__YOUR OBJECTIVE__
Where a line of the listing below includes the word "racine", reproduce that line.

__DATASET EXTRACT__

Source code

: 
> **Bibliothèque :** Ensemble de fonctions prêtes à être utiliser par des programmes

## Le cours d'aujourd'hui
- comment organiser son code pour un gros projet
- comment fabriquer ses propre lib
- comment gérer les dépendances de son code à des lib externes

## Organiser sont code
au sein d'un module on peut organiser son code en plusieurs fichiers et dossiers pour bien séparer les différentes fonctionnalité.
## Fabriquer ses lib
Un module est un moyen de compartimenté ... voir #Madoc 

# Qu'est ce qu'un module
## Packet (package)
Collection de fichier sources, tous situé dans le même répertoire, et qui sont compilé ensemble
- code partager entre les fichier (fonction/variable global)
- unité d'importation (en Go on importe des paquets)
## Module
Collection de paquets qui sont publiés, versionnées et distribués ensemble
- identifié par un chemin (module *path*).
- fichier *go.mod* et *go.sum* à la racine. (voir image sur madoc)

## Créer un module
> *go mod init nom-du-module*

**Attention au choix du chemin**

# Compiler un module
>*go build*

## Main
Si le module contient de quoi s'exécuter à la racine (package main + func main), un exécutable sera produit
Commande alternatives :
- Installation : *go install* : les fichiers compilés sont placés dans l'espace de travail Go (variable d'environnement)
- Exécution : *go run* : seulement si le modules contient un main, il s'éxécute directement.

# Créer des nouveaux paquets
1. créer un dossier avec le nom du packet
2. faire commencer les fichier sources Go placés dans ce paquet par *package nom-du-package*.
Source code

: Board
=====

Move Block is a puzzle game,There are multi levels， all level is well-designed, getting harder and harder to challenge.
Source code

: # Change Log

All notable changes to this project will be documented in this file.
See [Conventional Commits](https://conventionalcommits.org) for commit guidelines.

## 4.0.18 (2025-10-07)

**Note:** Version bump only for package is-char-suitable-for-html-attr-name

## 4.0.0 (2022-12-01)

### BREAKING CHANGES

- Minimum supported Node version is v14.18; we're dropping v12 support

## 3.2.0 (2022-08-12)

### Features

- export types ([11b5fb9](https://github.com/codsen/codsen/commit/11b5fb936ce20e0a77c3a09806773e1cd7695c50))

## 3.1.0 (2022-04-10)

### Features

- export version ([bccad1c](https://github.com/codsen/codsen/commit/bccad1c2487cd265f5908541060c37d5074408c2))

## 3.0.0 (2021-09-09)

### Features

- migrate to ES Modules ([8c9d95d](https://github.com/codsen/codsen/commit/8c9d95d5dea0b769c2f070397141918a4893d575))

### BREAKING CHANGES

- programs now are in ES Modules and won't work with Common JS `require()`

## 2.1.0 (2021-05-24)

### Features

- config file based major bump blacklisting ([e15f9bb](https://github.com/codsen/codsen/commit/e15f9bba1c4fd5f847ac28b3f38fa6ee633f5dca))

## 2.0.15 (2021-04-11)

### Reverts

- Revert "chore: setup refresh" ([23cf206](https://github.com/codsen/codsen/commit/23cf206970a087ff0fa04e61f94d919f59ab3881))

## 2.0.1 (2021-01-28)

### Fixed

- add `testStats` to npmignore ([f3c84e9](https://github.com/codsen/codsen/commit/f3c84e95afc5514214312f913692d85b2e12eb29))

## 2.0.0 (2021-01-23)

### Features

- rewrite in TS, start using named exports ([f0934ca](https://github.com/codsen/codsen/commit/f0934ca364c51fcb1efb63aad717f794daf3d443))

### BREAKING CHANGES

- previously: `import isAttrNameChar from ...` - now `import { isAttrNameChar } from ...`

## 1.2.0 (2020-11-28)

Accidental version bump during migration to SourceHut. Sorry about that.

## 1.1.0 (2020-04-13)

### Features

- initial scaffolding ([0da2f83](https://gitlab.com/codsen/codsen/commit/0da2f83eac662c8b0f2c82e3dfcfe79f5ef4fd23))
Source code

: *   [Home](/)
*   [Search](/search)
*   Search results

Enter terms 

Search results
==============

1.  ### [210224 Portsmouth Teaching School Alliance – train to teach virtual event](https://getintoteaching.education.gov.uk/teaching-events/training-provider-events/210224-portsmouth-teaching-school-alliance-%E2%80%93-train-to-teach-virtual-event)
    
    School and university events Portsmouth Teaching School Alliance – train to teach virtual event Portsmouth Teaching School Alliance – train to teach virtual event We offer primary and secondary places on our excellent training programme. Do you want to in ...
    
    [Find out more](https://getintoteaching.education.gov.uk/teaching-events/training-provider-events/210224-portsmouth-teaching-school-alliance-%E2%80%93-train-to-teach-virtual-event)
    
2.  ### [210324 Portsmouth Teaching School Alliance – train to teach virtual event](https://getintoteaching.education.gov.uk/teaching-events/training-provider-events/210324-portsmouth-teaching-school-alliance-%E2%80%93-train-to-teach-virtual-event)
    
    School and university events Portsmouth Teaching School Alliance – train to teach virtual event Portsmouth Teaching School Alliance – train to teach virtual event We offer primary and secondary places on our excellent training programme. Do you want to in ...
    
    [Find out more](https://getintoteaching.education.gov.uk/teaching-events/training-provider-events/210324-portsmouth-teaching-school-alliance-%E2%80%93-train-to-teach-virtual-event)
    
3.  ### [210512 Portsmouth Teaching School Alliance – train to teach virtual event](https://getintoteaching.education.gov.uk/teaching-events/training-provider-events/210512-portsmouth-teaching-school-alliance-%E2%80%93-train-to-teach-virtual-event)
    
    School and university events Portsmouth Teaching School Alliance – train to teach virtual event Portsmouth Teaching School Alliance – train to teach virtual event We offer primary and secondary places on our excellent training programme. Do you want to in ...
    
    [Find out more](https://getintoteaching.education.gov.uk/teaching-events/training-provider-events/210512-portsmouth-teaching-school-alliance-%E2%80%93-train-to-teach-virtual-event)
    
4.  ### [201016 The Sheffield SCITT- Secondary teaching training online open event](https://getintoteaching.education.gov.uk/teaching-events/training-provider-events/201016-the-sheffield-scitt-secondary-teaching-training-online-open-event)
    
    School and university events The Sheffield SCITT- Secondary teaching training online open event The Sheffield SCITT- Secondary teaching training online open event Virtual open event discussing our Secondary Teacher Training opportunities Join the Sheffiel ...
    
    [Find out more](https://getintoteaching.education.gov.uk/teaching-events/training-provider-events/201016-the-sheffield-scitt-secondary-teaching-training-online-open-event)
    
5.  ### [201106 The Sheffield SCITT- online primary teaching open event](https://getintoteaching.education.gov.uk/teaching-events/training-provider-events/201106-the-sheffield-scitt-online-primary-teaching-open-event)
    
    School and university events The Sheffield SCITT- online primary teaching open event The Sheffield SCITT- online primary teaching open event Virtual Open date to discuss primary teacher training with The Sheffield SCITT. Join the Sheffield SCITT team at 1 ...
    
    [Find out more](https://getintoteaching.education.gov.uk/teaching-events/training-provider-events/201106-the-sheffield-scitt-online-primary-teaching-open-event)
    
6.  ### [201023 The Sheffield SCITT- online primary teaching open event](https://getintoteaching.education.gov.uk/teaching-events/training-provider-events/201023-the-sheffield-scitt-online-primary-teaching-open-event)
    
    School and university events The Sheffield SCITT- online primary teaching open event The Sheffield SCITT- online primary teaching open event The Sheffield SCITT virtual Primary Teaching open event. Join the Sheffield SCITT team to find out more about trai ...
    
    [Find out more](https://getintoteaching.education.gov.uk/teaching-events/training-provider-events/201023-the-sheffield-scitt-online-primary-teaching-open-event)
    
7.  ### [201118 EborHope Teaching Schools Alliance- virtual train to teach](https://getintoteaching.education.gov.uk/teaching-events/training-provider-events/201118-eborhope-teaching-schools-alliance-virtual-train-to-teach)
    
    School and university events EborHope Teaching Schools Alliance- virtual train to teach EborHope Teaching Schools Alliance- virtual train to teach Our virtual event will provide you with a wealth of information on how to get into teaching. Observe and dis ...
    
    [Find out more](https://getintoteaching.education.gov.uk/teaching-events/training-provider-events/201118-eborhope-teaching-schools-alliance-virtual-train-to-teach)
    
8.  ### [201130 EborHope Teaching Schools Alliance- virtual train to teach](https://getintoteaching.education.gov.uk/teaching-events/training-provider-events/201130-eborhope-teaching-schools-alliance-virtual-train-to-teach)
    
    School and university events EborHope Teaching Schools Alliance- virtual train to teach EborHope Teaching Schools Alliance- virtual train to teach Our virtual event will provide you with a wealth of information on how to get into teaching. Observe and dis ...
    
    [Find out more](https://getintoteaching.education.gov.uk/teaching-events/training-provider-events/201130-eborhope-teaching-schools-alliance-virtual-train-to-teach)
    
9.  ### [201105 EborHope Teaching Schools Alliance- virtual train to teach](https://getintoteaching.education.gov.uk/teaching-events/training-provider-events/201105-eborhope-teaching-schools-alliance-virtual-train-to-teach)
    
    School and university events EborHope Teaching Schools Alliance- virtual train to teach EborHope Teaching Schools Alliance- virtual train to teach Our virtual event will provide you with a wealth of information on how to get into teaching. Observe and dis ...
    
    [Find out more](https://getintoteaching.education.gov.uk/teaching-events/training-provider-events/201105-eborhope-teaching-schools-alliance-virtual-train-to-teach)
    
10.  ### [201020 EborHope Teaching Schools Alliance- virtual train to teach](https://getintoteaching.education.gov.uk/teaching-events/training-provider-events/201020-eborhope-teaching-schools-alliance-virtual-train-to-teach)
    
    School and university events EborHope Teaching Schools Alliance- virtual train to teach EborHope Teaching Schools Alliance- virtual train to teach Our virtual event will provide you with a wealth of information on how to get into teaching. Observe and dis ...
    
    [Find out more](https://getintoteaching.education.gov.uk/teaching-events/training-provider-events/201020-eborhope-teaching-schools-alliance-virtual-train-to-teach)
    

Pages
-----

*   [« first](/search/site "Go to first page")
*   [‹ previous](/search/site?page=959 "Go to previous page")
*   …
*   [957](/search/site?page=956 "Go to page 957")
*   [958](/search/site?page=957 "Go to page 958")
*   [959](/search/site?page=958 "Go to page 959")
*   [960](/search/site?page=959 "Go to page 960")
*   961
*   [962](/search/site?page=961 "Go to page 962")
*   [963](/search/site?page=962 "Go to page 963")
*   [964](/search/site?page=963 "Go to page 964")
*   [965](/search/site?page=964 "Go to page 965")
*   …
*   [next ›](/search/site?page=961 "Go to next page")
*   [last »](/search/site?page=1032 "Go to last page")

__RESPONSE BOX__
- fichier *go.mod* et *go.sum* à la racine. (voir image sur madoc)
Si le module contient de quoi s'exécuter à la racine (package main + func main), un exécutable sera produit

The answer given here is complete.